- Exercise directions: The reply must consist of one number: how many lines of the data include the word "choose".

Stored data entries
============
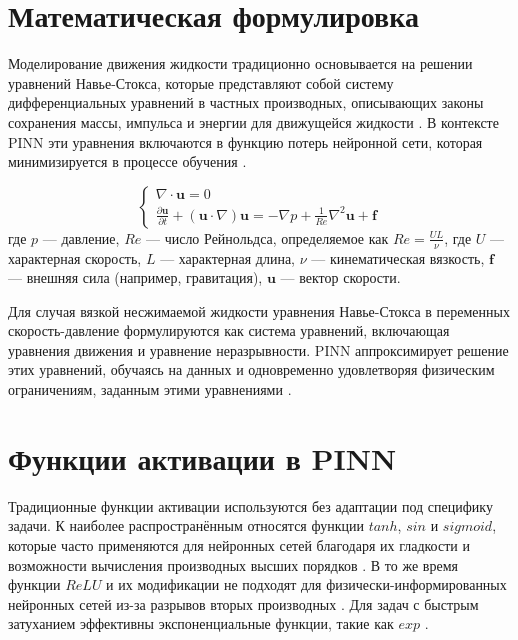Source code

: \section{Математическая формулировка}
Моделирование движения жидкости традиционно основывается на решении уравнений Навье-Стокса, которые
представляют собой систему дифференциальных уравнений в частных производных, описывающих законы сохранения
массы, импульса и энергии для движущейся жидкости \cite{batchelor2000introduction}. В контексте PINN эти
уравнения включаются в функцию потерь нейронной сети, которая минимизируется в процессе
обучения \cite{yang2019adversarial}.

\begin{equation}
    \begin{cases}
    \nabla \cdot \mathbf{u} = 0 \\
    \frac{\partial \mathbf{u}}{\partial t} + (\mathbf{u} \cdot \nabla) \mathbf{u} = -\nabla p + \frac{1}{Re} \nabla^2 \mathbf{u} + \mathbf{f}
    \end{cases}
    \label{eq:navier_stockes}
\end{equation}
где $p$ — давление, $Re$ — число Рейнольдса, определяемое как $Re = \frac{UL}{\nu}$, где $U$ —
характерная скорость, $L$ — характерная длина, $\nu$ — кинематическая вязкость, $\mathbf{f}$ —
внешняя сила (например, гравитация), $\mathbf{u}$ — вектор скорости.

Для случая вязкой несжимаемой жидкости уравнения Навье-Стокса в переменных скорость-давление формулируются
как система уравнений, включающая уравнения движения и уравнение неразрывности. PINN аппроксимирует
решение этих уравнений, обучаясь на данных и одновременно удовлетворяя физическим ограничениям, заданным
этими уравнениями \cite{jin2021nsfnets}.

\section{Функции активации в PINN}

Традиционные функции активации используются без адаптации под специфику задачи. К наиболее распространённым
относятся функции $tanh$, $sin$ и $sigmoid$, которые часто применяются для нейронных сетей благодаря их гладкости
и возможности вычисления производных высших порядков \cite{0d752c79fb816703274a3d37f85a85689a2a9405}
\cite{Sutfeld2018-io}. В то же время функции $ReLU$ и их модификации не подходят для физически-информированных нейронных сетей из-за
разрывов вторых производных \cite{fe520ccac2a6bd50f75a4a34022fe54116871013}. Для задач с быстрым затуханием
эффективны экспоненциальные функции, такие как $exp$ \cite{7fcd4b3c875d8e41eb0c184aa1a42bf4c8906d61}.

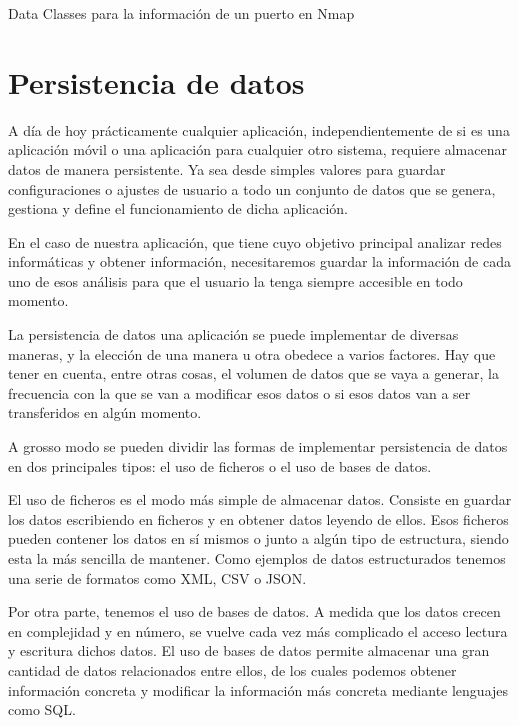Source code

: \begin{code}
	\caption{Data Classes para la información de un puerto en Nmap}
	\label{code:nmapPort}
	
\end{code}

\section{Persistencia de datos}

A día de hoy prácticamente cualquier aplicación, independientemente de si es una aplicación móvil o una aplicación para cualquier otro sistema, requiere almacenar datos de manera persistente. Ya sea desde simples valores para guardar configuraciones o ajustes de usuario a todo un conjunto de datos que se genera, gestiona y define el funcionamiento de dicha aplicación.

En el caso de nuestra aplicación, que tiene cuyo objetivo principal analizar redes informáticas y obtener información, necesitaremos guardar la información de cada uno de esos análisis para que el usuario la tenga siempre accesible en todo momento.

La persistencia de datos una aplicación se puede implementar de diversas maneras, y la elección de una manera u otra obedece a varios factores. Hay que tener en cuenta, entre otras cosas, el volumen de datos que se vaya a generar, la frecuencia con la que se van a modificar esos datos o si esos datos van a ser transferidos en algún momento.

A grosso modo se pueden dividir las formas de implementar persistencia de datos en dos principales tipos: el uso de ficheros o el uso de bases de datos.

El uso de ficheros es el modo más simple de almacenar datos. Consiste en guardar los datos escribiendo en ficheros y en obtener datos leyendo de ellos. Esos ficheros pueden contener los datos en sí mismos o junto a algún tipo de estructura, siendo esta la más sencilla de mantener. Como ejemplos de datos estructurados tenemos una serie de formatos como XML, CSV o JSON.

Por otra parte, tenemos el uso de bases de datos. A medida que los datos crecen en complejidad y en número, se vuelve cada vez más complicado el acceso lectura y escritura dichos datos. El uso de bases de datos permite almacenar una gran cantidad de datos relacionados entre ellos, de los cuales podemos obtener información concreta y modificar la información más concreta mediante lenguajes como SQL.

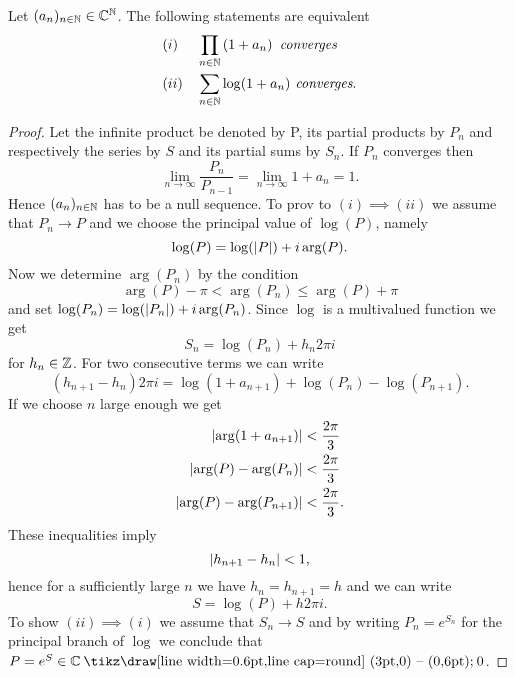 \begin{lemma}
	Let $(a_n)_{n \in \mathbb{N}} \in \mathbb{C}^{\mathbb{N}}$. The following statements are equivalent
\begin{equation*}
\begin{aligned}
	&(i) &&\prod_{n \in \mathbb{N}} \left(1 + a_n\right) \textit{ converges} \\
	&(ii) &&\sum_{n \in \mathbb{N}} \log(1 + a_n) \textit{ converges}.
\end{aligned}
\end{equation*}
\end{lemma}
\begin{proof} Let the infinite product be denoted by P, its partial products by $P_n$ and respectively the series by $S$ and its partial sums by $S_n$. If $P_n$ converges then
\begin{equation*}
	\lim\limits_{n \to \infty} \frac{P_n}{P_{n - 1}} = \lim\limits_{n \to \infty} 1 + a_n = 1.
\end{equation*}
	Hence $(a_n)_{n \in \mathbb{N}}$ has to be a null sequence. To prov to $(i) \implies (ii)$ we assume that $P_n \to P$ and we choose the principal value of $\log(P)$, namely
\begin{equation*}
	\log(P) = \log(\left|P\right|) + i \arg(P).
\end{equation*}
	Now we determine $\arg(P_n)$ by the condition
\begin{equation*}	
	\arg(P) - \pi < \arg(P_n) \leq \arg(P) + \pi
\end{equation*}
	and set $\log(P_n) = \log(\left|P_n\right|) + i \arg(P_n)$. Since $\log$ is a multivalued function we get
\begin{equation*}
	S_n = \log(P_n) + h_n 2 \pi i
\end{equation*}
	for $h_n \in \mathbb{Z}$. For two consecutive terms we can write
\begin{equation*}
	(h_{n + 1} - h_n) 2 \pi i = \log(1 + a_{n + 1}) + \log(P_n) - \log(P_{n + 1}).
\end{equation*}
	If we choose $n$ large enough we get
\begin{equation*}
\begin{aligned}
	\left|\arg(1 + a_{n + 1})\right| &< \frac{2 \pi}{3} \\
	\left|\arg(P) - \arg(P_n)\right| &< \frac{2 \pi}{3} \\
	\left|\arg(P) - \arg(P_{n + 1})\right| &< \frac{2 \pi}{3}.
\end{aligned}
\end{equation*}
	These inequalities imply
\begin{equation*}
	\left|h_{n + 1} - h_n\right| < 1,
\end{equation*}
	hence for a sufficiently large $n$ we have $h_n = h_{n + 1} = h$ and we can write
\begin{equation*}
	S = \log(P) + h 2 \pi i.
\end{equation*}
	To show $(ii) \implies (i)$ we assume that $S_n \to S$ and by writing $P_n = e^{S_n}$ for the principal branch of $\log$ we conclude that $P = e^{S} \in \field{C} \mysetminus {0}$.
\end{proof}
============
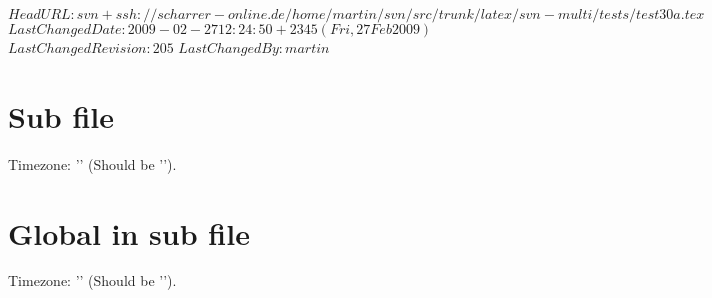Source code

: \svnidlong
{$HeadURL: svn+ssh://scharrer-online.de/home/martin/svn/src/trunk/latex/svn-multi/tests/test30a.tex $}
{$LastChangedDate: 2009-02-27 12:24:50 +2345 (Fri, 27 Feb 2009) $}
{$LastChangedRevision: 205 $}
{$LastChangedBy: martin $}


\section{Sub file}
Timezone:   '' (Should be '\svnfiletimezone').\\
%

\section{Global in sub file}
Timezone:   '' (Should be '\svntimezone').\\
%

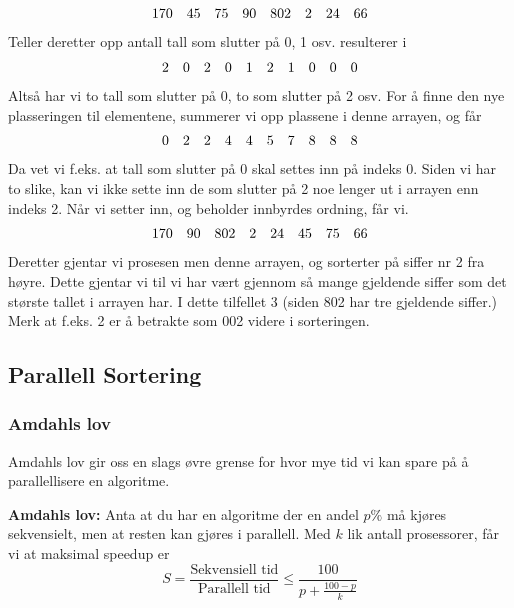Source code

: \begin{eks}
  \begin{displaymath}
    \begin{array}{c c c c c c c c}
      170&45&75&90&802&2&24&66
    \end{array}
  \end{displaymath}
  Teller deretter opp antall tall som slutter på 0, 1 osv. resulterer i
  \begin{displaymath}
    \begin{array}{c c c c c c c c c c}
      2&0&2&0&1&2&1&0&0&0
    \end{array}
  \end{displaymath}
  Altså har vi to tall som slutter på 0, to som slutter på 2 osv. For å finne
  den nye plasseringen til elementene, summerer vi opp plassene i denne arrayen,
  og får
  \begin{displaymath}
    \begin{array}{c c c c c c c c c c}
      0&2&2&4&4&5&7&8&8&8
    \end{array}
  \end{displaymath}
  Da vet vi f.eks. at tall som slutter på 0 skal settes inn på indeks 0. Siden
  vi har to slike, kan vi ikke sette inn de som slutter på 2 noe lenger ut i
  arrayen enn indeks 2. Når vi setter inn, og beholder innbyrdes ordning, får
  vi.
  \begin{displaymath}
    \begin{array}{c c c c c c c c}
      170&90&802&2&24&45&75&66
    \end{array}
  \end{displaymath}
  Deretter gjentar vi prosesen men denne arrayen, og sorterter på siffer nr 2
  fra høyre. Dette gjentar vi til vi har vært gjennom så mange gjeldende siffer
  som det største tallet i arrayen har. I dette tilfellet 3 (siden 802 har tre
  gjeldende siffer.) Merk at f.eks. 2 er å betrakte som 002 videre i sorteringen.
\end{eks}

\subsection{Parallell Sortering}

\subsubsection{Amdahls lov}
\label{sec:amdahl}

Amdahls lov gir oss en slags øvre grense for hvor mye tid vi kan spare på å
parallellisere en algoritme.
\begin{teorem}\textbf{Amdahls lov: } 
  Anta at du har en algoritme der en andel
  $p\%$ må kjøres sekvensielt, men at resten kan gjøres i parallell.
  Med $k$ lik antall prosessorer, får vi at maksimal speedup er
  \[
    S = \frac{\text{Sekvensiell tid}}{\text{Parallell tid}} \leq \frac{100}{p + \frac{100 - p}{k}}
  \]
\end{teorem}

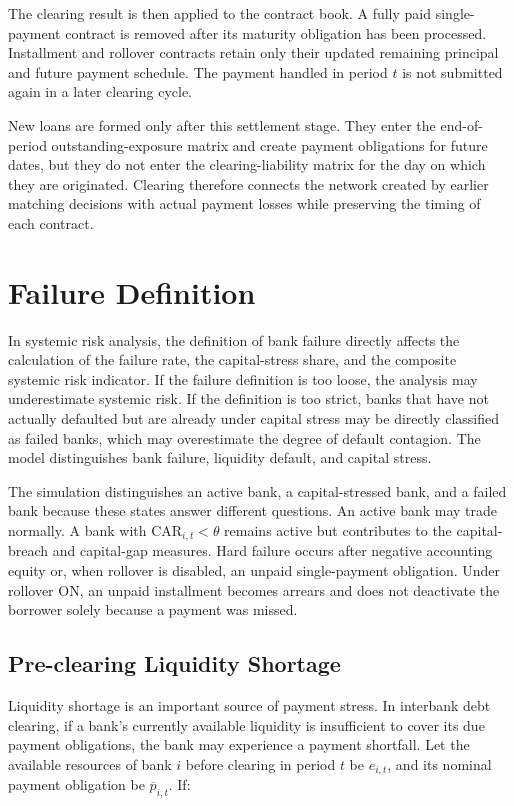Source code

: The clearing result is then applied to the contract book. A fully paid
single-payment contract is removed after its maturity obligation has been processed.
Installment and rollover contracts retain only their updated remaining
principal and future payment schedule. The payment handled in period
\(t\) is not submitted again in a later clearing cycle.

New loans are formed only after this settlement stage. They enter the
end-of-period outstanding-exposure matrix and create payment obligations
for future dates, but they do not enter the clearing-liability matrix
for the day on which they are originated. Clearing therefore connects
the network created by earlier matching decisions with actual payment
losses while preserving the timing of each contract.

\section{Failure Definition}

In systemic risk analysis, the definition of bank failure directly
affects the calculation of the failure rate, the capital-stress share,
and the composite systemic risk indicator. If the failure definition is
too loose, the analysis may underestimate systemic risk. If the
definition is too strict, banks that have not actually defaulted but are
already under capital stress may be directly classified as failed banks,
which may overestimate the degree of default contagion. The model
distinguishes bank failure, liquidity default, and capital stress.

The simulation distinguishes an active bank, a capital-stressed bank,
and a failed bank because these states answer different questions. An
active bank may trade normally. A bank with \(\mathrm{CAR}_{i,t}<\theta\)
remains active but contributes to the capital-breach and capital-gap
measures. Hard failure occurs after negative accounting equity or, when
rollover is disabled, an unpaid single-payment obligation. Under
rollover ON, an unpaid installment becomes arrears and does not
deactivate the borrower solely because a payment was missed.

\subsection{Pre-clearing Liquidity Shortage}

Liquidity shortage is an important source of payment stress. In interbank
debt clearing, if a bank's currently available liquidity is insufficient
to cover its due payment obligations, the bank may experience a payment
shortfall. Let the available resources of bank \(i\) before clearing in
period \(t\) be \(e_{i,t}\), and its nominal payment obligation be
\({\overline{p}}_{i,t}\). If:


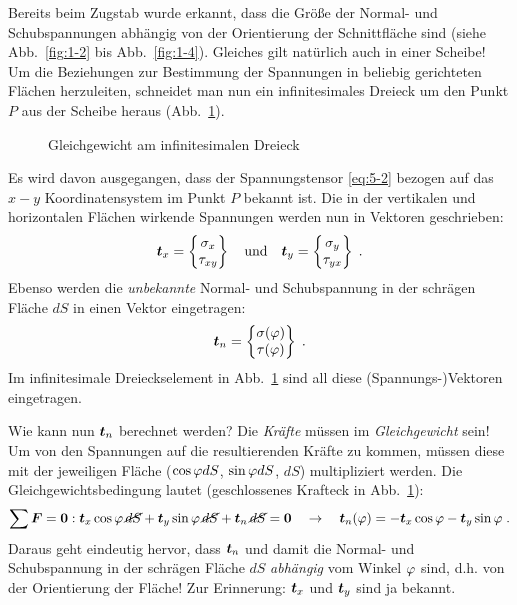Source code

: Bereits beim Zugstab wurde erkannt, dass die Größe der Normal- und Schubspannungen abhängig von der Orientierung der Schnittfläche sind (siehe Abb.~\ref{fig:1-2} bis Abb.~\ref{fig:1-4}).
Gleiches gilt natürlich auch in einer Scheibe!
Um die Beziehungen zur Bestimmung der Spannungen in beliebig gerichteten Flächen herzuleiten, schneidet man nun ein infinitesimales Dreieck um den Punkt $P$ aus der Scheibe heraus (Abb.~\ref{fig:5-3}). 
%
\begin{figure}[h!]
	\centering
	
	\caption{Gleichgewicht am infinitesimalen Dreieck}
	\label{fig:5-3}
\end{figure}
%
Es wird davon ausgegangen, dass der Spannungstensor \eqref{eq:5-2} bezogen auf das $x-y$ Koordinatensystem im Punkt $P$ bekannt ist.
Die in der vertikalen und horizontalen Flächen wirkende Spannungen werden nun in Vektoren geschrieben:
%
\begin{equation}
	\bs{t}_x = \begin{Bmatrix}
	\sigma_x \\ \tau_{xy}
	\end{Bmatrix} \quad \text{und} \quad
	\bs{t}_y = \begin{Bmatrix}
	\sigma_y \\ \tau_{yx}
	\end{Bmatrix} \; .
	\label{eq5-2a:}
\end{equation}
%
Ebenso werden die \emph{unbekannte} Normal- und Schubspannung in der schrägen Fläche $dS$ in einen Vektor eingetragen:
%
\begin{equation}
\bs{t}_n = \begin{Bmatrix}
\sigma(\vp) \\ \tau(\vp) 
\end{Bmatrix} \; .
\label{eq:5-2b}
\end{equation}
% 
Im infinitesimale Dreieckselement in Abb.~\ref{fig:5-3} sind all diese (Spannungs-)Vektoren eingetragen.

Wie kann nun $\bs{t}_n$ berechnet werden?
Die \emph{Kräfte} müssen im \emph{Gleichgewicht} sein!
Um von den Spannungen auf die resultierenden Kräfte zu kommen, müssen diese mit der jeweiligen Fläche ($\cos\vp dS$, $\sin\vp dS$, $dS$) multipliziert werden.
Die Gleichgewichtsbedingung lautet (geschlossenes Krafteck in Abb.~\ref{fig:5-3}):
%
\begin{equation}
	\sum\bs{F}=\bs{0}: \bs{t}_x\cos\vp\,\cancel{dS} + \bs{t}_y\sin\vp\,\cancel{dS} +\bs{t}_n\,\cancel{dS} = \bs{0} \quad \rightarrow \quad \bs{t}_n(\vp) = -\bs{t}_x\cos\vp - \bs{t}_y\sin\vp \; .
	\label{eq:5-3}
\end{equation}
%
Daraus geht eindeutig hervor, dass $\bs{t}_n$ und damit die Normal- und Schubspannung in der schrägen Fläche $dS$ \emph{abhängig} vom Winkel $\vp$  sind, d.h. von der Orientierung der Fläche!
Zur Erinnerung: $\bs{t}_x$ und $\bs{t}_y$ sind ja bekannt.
============
- Result of the exercise: 2